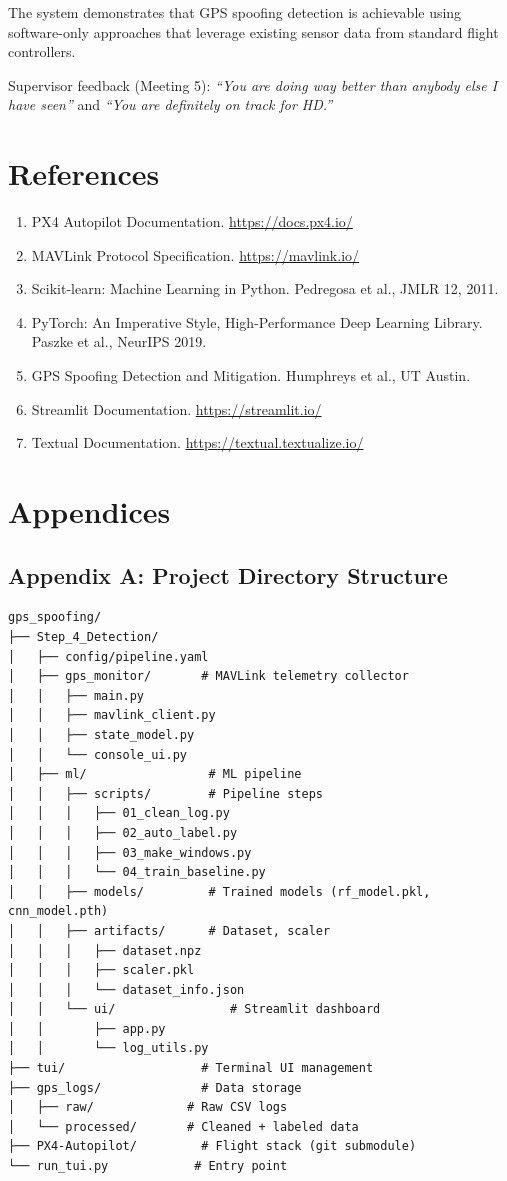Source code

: \documentclass[12pt,a4paper]{article}
\begin{document}
The system demonstrates that GPS spoofing detection is achievable using software-only approaches that leverage existing sensor data from standard flight controllers.

Supervisor feedback (Meeting 5): \textit{``You are doing way better than anybody else I have seen''} and \textit{``You are definitely on track for HD.''}

\newpage

\section{References}

\begin{enumerate}
    \item PX4 Autopilot Documentation. \url{https://docs.px4.io/}
    \item MAVLink Protocol Specification. \url{https://mavlink.io/}
    \item Scikit-learn: Machine Learning in Python. Pedregosa et al., JMLR 12, 2011.
    \item PyTorch: An Imperative Style, High-Performance Deep Learning Library. Paszke et al., NeurIPS 2019.
    \item GPS Spoofing Detection and Mitigation. Humphreys et al., UT Austin.
    \item Streamlit Documentation. \url{https://streamlit.io/}
    \item Textual Documentation. \url{https://textual.textualize.io/}
\end{enumerate}

\newpage

\section{Appendices}

\subsection{Appendix A: Project Directory Structure}

\begin{verbatim}
gps_spoofing/
├── Step_4_Detection/
│   ├── config/pipeline.yaml
│   ├── gps_monitor/       # MAVLink telemetry collector
│   │   ├── main.py
│   │   ├── mavlink_client.py
│   │   ├── state_model.py
│   │   └── console_ui.py
│   ├── ml/                 # ML pipeline
│   │   ├── scripts/        # Pipeline steps
│   │   │   ├── 01_clean_log.py
│   │   │   ├── 02_auto_label.py
│   │   │   ├── 03_make_windows.py
│   │   │   └── 04_train_baseline.py
│   │   ├── models/         # Trained models (rf_model.pkl, cnn_model.pth)
│   │   ├── artifacts/      # Dataset, scaler
│   │   │   ├── dataset.npz
│   │   │   ├── scaler.pkl
│   │   │   └── dataset_info.json
│   │   └── ui/                # Streamlit dashboard
│   │       ├── app.py
│   │       └── log_utils.py
├── tui/                   # Terminal UI management
├── gps_logs/              # Data storage
│   ├── raw/             # Raw CSV logs
│   └── processed/       # Cleaned + labeled data
├── PX4-Autopilot/         # Flight stack (git submodule)
└── run_tui.py            # Entry point
\end{verbatim}
\end{document}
###
*Task prompt*. Return word for word the lines above from the line with "al., NeurIPS 2019." to the line with "Raw CSV logs", including both and leaving out all others.

*Solved exercise*.
    \item PyTorch: An Imperative Style, High-Performance Deep Learning Library. Paszke et al., NeurIPS 2019.
    \item GPS Spoofing Detection and Mitigation. Humphreys et al., UT Austin.
    \item Streamlit Documentation. \url{https://streamlit.io/}
    \item Textual Documentation. \url{https://textual.textualize.io/}
\end{enumerate}

\newpage

\section{Appendices}

\subsection{Appendix A: Project Directory Structure}

\begin{verbatim}
gps_spoofing/
├── Step_4_Detection/
│   ├── config/pipeline.yaml
│   ├── gps_monitor/       # MAVLink telemetry collector
│   │   ├── main.py
│   │   ├── mavlink_client.py
│   │   ├── state_model.py
│   │   └── console_ui.py
│   ├── ml/                 # ML pipeline
│   │   ├── scripts/        # Pipeline steps
│   │   │   ├── 01_clean_log.py
│   │   │   ├── 02_auto_label.py
│   │   │   ├── 03_make_windows.py
│   │   │   └── 04_train_baseline.py
│   │   ├── models/         # Trained models (rf_model.pkl, cnn_model.pth)
│   │   ├── artifacts/      # Dataset, scaler
│   │   │   ├── dataset.npz
│   │   │   ├── scaler.pkl
│   │   │   └── dataset_info.json
│   │   └── ui/                # Streamlit dashboard
│   │       ├── app.py
│   │       └── log_utils.py
├── tui/                   # Terminal UI management
├── gps_logs/              # Data storage
│   ├── raw/             # Raw CSV logs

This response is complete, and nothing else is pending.